- [Problem requirements]:
Scan the records below and copy every line that contains the string "your".

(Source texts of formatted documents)
——

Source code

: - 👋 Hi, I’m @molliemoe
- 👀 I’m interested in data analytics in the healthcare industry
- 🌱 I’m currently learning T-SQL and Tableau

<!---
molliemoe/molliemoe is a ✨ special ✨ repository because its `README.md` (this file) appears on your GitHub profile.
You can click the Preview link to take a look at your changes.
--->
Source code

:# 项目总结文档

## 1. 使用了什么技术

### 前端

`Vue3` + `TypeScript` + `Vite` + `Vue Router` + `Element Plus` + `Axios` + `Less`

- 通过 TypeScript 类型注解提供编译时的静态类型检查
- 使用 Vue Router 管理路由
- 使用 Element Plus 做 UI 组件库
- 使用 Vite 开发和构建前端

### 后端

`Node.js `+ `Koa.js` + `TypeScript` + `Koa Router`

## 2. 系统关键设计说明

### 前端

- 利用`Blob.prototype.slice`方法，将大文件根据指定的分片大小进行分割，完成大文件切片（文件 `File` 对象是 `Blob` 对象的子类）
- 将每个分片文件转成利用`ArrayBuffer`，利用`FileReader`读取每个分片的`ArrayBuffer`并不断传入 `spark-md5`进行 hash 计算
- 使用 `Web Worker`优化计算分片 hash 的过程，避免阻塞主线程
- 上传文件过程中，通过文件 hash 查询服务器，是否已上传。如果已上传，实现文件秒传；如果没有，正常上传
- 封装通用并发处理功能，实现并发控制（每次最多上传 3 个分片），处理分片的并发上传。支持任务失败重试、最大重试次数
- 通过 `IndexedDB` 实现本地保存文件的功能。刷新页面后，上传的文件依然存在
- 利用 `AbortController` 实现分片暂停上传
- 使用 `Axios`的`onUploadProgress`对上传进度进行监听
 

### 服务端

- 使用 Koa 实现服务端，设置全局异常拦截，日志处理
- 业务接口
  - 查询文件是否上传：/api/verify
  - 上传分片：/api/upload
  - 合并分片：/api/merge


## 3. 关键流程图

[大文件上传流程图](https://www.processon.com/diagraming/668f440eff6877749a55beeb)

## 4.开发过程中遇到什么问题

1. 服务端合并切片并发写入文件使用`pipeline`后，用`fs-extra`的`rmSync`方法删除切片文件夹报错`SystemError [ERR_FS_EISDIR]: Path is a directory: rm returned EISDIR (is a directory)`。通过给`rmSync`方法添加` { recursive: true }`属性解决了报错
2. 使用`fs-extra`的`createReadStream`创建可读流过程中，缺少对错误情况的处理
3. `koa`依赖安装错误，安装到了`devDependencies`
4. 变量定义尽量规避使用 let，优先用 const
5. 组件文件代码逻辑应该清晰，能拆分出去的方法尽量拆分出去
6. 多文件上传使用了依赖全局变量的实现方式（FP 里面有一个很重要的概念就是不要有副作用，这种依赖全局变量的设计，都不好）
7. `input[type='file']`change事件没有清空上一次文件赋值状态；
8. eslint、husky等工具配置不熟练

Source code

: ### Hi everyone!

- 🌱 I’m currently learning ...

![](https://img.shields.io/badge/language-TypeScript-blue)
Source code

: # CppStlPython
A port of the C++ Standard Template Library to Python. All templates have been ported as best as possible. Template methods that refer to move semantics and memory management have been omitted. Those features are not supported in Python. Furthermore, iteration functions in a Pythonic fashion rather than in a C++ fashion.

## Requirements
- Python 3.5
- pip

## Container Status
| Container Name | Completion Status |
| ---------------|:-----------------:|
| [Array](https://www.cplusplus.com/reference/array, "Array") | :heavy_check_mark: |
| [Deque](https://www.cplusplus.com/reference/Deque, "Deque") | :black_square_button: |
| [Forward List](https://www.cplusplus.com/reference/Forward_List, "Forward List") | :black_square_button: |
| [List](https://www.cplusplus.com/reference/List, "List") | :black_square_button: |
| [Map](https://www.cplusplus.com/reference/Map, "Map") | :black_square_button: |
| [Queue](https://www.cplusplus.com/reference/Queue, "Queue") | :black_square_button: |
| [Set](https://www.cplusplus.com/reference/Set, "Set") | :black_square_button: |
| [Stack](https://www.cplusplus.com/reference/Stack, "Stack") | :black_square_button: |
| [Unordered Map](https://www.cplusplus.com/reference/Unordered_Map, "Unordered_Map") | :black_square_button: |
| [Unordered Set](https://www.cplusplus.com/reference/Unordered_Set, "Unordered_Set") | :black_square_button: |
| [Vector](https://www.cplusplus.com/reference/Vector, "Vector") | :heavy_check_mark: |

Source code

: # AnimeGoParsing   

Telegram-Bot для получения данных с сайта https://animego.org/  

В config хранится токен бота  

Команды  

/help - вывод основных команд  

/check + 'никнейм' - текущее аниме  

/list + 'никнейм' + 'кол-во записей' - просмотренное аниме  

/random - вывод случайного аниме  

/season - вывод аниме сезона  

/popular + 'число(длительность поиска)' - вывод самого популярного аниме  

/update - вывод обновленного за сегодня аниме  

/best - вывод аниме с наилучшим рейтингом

——

- [Output of the task]:
molliemoe/molliemoe is a ✨ special ✨ repository because its `README.md` (this file) appears on your GitHub profile.
You can click the Preview link to take a look at your changes.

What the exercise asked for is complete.